Der Sozialabbau störe einen Sozialdemokraten in ganz besonderem Ausmaß, beteuerte er. "Wir haben in Wien die gegenteilige Politik gemacht, nämlich ein neues Sozialhilfegesetz zu beschließen, das darauf abstellt, Leute aus dem Bezug der bedarfsorientierten Mindestsicherung heraus- und wieder auf den Arbeitsmarkt zurückzubekommen. Das ist die Art und Weise, wie man sie von den Wiener Sozialdemokraten kennt."

Häupl vermisst laut eigenen Angaben konkrete Vorschläge in Sachen Asylpolitik, um die europäischen Außengrenzen zu schützen und einen geordneten Zuzug zu ermöglichen. "Auch wir wollen wissen, wer zu uns kommt.

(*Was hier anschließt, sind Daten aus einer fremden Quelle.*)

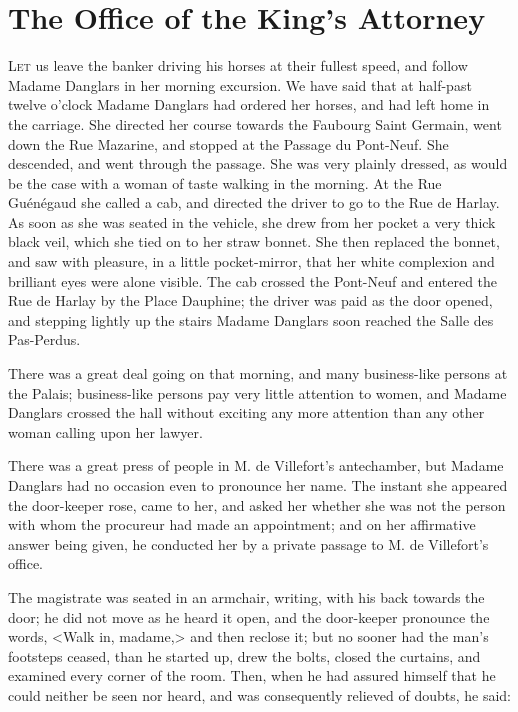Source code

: \chapter{The Office of the King's Attorney}

 \lettrine{L}{et} us leave the banker driving his horses at their fullest speed, and follow Madame Danglars in her morning excursion. We have said that at half-past twelve o'clock Madame Danglars had ordered her horses, and had left home in the carriage. She directed her course towards the Faubourg Saint Germain, went down the Rue Mazarine, and stopped at the Passage du Pont-Neuf. She descended, and went through the passage. She was very plainly dressed, as would be the case with a woman of taste walking in the morning. At the Rue Guénégaud she called a cab, and directed the driver to go to the Rue de Harlay. As soon as she was seated in the vehicle, she drew from her pocket a very thick black veil, which she tied on to her straw bonnet. She then replaced the bonnet, and saw with pleasure, in a little pocket-mirror, that her white complexion and brilliant eyes were alone visible. The cab crossed the Pont-Neuf and entered the Rue de Harlay by the Place Dauphine; the driver was paid as the door opened, and stepping lightly up the stairs Madame Danglars soon reached the Salle des Pas-Perdus. 

 There was a great deal going on that morning, and many business-like persons at the Palais; business-like persons pay very little attention to women, and Madame Danglars crossed the hall without exciting any more attention than any other woman calling upon her lawyer. 

 There was a great press of people in M. de Villefort's antechamber, but Madame Danglars had no occasion even to pronounce her name. The instant she appeared the door-keeper rose, came to her, and asked her whether she was not the person with whom the procureur had made an appointment; and on her affirmative answer being given, he conducted her by a private passage to M. de Villefort's office. 

 The magistrate was seated in an armchair, writing, with his back towards the door; he did not move as he heard it open, and the door-keeper pronounce the words, <Walk in, madame,> and then reclose it; but no sooner had the man's footsteps ceased, than he started up, drew the bolts, closed the curtains, and examined every corner of the room. Then, when he had assured himself that he could neither be seen nor heard, and was consequently relieved of doubts, he said:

Was jetzt da so von Schwarz-Blau vorgeschlagen wird, ist, möglichst viele Menschen, die um Hilfe gesucht haben, wieder loszuwerden." Werde die Grundversorgung komplett gestrichen, befeuere dies Obdachlosigkeit und Kriminalität: "Nicht nur in Wien, in den Städten insgesamt." Dies werde sich nicht sofort, sondern in zwei, drei Jahren zeigen.

Gegen Einkommens-Checks für Mieter

Widerstand aus Wien ist auch bei den Einkommens-Checks für Mieter im Sozialen Wohnbau zu erwarten, wie Häupl durchblicken ließ. "Gott sei Dank" könne das die Bundesregierung nicht alleine entscheiden. Aber: "Man kann uns natürlich vieles erschweren." Geplant ist laut Regierungsübereinkommen, dass Mieter in geförderten Wohnungen mehr für ihre Bleibe zahlen müssen, sobald sie mehr verdienen.

Dass bei den Steuererleichterungen von einem Volumen von 14 Mrd. Euro die Rede war, erstaunt den Stadtchef. Denn noch sei völlig offen, wie dies gegenfinanziert werden solle. Häupl zeigte sich amüsiert darüber, dass der ehemalige Rechnungshofpräsident und nunmehrige Justizminister Josef Moser davon ausgehe, dass dies "machbar" sei. Dieser habe als RH-Präsident auch den Ratschlag erteilt, im Wiener Gesundheitssystem 600 Mio. Euro einzusparen. Dabei würden die Gesamtausgaben bei 1,2 Mrd. Euro liegen. "Die Hälfte meint er, könnte man einsparen. Das gelingt natürlich, wenn in jedem Spital kein Patient mehr ist, dann ist es denkmöglich, wobei ich mir sogar da nicht ganz sicher bin."

Kritik übte Häupl auch am Wunsch des scheidenden Vizebürgermeisters Johann Gudenus (FPÖ), Asylquartiere am "Stadtrand" einzurichten. "Bei den ungefähr 13.000 Flüchtlingen, die wir derzeit in Wien in Privatquartieren haben, da möchte ich wissen, wo die 150 Flüchtlingsquartiere oder Flüchtlingshäuser hinkommen", sagte Häupl. Und fügte süffisant hinzu: "Vielleicht in die Sisi-Villa im Lainzer Tiergarten."

ÖVP habe sich "abräumen" lassen

Mit Hohn kommentierte Häupl auch die Ressortverteilung. Die ÖVP habe sich von der FPÖ "abräumen" lassen: "Bei dem Unterschied im Wahlergebnis zwischen ÖVP und FPÖ ist es mir ein Rätsel, dass man alle Sicherheitsministerien der FPÖ übergibt - und auch noch das Außenministerium." Merkwürdig ist laut Häupl auch, dass die Europasektion ins Kanzleramt wandert. Dies alles müsse die ÖVP aber selbst intern mit sich ausmachen. "Ob sich die Landeshauptleutekollegen freuen, das weiß ich nicht", sagte Häupl. Gehört habe er aus den ÖVP-geführten Ländern diesbezüglich jedenfalls noch nichts, verriet er.